L’Union européenne planche sur une nouvelle liste de sanctions à l’initiative de plusieurs Etats membres de l’UE. Des discussions sont en cours à Bruxelles pour imposer de nouvelles sanctions à l’encontre de responsables de l’armée congolaise. Fait inédit, la liste proposée comporte également le nom d’un officier rwandais, accusé d’œuvrer auprès des rebelles du M23 dans la province du Nord-Kivu.

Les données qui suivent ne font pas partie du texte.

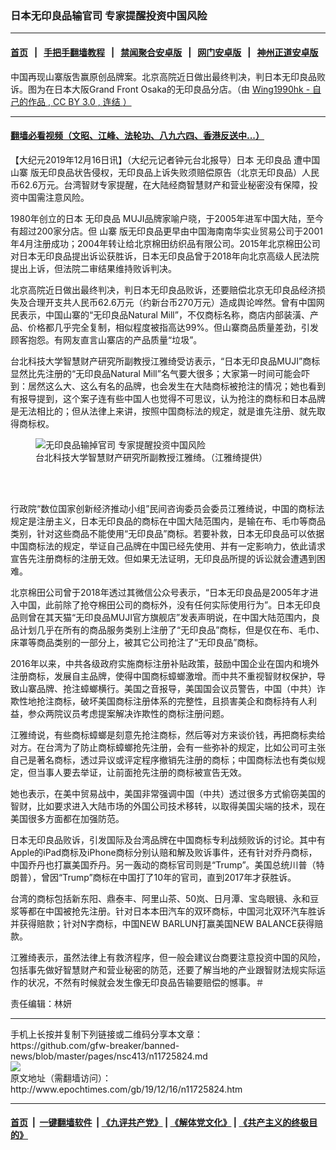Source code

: ### 日本无印良品输官司 专家提醒投资中国风险
------------------------

#### [首页](https://github.com/gfw-breaker/banned-news/blob/master/README.md) &nbsp;&nbsp;|&nbsp;&nbsp; [手把手翻墙教程](https://github.com/gfw-breaker/guides/wiki) &nbsp;&nbsp;|&nbsp;&nbsp; [禁闻聚合安卓版](https://github.com/gfw-breaker/bn-android) &nbsp;&nbsp;|&nbsp;&nbsp; [网门安卓版](https://github.com/oGate2/oGate) &nbsp;&nbsp;|&nbsp;&nbsp; [神州正道安卓版](https://github.com/SzzdOgate/update) 



<div><img alt="" class="aligncenter wp-post-image" src="http://i.epochtimes.com/assets/uploads/2019/12/Muji_Olympian_City_interior_2016-600x400.jpg"/>
<div class="red16 caption">
 中国再现山寨版吿赢原创品牌案。北京高院近日做出最终判决，判日本无印良品败诉。图为在日本大阪Grand Front Osaka的无印良品分店。（由
 <a class="new" href="//commons.wikimedia.org/w/index.php?title=User:Wing1990hk&amp;action=edit&amp;redlink=1" title="User:Wing1990hk (page does not exist)">
  Wing1990hk
 </ok>
 -
 <span class="int-own-work" lang="zh-tw">
  自己的作品
 </span>
 ,
 <ok href="https://creativecommons.org/licenses/by/3.0" title="Creative Commons Attribution 3.0">
  CC BY 3.0
 </ok>
 ,
 <ok href="https://commons.wikimedia.org/w/index.php?curid=38783455">
  连结
 </ok>
 ）
</div>
</div><hr/>

#### [翻墙必看视频（文昭、江峰、法轮功、八九六四、香港反送中...）](https://github.com/gfw-breaker/banned-news/blob/master/pages/link3.md)

<div><p>
 【大纪元2019年12月16日讯】（大纪元记者钟元台北报导）日本
 <ok href="http://www.epochtimes.com/gb/tag/%E6%97%A0%E5%8D%B0%E8%89%AF%E5%93%81.html">
  无印良品
 </ok>
 遭中国
 <ok href="http://www.epochtimes.com/gb/tag/%E5%B1%B1%E5%AF%A8.html">
  山寨
 </ok>
 版无印良品状告侵权，无印良品上诉失败须赔偿原告（北京无印良品）人民币62.6万元。台湾智财专家提醒，在大陆经商智慧财产和营业秘密没有保障，投资中国需注意风险。
</p>
<p>
 1980年创立的日本
 <ok href="http://www.epochtimes.com/gb/tag/%E6%97%A0%E5%8D%B0%E8%89%AF%E5%93%81.html">
  无印良品
 </ok>
 MUJI品牌家喻户晓，于2005年进军中国大陆，至今有超过200家分店。但
 <ok href="http://www.epochtimes.com/gb/tag/%E5%B1%B1%E5%AF%A8.html">
  山寨
 </ok>
 版无印良品更早由中国海南南华实业贸易公司于2001年4月注册成功；2004年转让给北京棉田纺织品有限公司。2015年北京棉田公司对日本无印良品提出诉讼获胜诉，日本无印良品曾于2018年向北京高级人民法院提出上诉，但法院二审结果维持败诉判决。
</p>
<p>
 北京高院近日做出最终判决，判日本无印良品败诉，还要赔偿北京无印良品经济损失及合理开支共人民币62.6万元（约新台币270万元）造成舆论哗然。曾有中国网民表示，中国山寨的“无印良品Natural Mill”，不仅商标名称，商店内部装潢、产品、价格都几乎完全复制，相似程度被指高达99%。但山寨商品质量差劲，引发顾客抱怨。有网友直言山寨店的产品质量“垃圾”。
</p>
<p>
 台北科技大学智慧财产研究所副教授江雅绮受访表示，“日本无印良品MUJI”商标显然比先注册的“无印良品Natural Mill”名气要大很多；大家第一时间可能会吓到：居然这么大、这么有名的品牌，也会发生在大陆商标被抢注的情况；她也看到有报导提到，这个案子连有些中国人也觉得不可思议，认为抢注的商标和日本品牌是无法相比的；但从法律上来讲，按照中国商标法的规定，就是谁先注册、就先取得商标权。
</p>
<figure class="wp-caption aligncenter" id="attachment_11726361" style="width: 594px">
 <ok href="http://i.epochtimes.com/assets/uploads/2019/12/1912161035292378.jpg">
  <img alt="无印良品输掉官司 专家提醒投资中国风险" class="size-large wp-image-11726361" src="http://i.epochtimes.com/assets/uploads/2019/12/1912161035292378.jpg" title="无印良品输掉官司 专家提醒投资中国风险"/>
 </ok>
 <br/><figcaption class="wp-caption-text">
  台北科技大学智慧财产研究所副教授江雅绮。（江雅绮提供）
 </figcaption><br/>
</figure><br/>
<p>
 行政院“数位国家创新经济推动小组”民间咨询委员会委员江雅绮说，中国的商标法规定是注册主义，日本无印良品的商标在中国大陆范围内，是输在布、毛巾等商品类别，针对这些商品不能使用“无印良品”商标。若要补救，日本无印良品可以依据中国商标法的规定，举证自己品牌在中国已经先使用、并有一定影响力，依此请求宣告先注册商标的注册无效。但如果无法证明，无印良品所提的诉讼就会遭遇到困难。
</p>
<p>
 北京棉田公司曾于2018年透过其微信公众号表示，“日本无印良品是2005年才进入中国，此前除了抢夺棉田公司的商标外，没有任何实际使用行为”。日本无印良品则曾在其天猫“无印良品MUJI官方旗舰店”发表声明说，在中国大陆范围内，良品计划几乎在所有的商品服务类别上注册了“无印良品”商标，但是仅在布、毛巾、床罩等商品类别的一部分上，被其它公司抢注了“无印良品”商标。
</p>
<p>
 2016年以来，中共各级政府实施商标注册补贴政策，鼓励中国企业在国内和境外注册商标，发展自主品牌，使得中国商标蟑螂激增。而中共不重视智财权保护，导致山寨品牌、抢注蟑螂横行。美国之音报导，美国国会议员警告，中国（中共）诈欺性地抢注商标，破坏美国商标注册体系的完整性，且损害美企和商标持有人利益，参众两院议员考虑提案解决诈欺性的商标注册问题。
</p>
<p>
 江雅绮说，有些商标蟑螂是刻意先抢注商标，然后等对方来谈价钱，再把商标卖给对方。在台湾为了防止商标蟑螂抢先注册，会有一些弥补的规定，比如公司可主张自己是著名商标，透过异议或评定程序撤销先注册的商标；中国商标法也有类似规定，但当事人要去举证，让前面抢先注册的商标被宣告无效。
</p>
<p>
 她也表示，在美中贸易战中，美国非常强调中国（中共）透过很多方式偷窃美国的智财，比如要求进入大陆市场的外国公司技术移转，以取得美国尖端的技术，现在美国很多方面都在加强防范。
</p>
<p>
 日本无印良品败诉，引发国际及台湾品牌在中国商标专利战频败诉的讨论。其中有Apple的iPad商标及iPhone商标分别认赔和解及败诉事件，还有针对乔丹商标，中国乔丹也打赢美国乔丹。另一轰动的商标官司则是“Trump”。美国总统川普（特朗普），曾因“Trump”商标在中国打了10年的官司，直到2017年才获胜诉。
</p>
<p>
 台湾的商标包括新东阳、鼎泰丰、阿里山茶、50岚、日月潭、宝岛眼镜、永和豆浆等都在中国被抢先注册。针对日本本田汽车的双环商标，中国河北双环汽车胜诉并获得赔款；针对N字商标，中国NEW BARLUN打赢美国NEW BALANCE获得赔款。
</p>
<p>
 江雅绮表示，虽然法律上有救济程序，但一般会建议台商要注意投资中国的风险，包括事先做好智慧财产和营业秘密的防范，还要了解当地的产业跟智财法规实际运作的状况，不然有时候就会发生像无印良品告输要赔偿的憾事。＃
</p>
<p>
 责任编辑：林妍
</p>
</div>
<hr/>
手机上长按并复制下列链接或二维码分享本文章：<br/>
https://github.com/gfw-breaker/banned-news/blob/master/pages/nsc413/n11725824.md <br/>
<a href='https://github.com/gfw-breaker/banned-news/blob/master/pages/nsc413/n11725824.md'><img src='https://github.com/gfw-breaker/banned-news/blob/master/pages/nsc413/n11725824.md.png'/></a> <br/>
原文地址（需翻墙访问）：http://www.epochtimes.com/gb/19/12/16/n11725824.htm


------------------------
#### [首页](https://github.com/gfw-breaker/banned-news/blob/master/README.md) &nbsp;|&nbsp; [一键翻墙软件](https://github.com/gfw-breaker/nogfw/blob/master/README.md) &nbsp;| [《九评共产党》](https://github.com/gfw-breaker/9ping.md/blob/master/README.md#九评之一评共产党是什么) | [《解体党文化》](https://github.com/gfw-breaker/jtdwh.md/blob/master/README.md) | [《共产主义的终极目的》](https://github.com/gfw-breaker/gczydzjmd.md/blob/master/README.md)


<img src='http://gfw-breaker.win/banned-news/pages/nsc413/n11725824.md' width='0px' height='0px'/>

L’Union européenne (UE) pourrait adopter un nouveau train de sanctions contre des responsables des Forces armées de la République démocratique du Congo (FARDC). Une liste en ce sens a été préparée conjointement par plusieurs Etats membres, en l’occurrence, les Pays-Bas, la Belgique et l’Allemagne. Les noms qui y figurent demeurent sujets à caution, mais sont liés aux différents conflits en cours dans l’est de la RDC. C’est le cas notamment de la guerre menée par les FARDC contre le M23, un mouvement rebelle soutenu en sous-main par Kigali, comme l’ont documenté les Nations unies (AI du 18/06/23).

En décembre 2022, l’UE avait déjà placé sous sanctions huit responsables de groupes armés, dont le porte-parole du M23, Willy Ngoma, mais aussi Ruvugayimikore Protogène, l’un des chefs des Forces démocratiques de libération du Rwanda (FDLR), un mouvement constitué à l’origine d’anciens génocidaires hutus et particulièrement dans le viseur de Kigali – et sur lequel s’appuient régulièrement les FARDC contre le M23. En visant ces deux mouvements hostiles l’un à l’autre, Bruxelles cherchait à les renvoyer dos à dos, en mettant en exergue leurs exactions contre les civils.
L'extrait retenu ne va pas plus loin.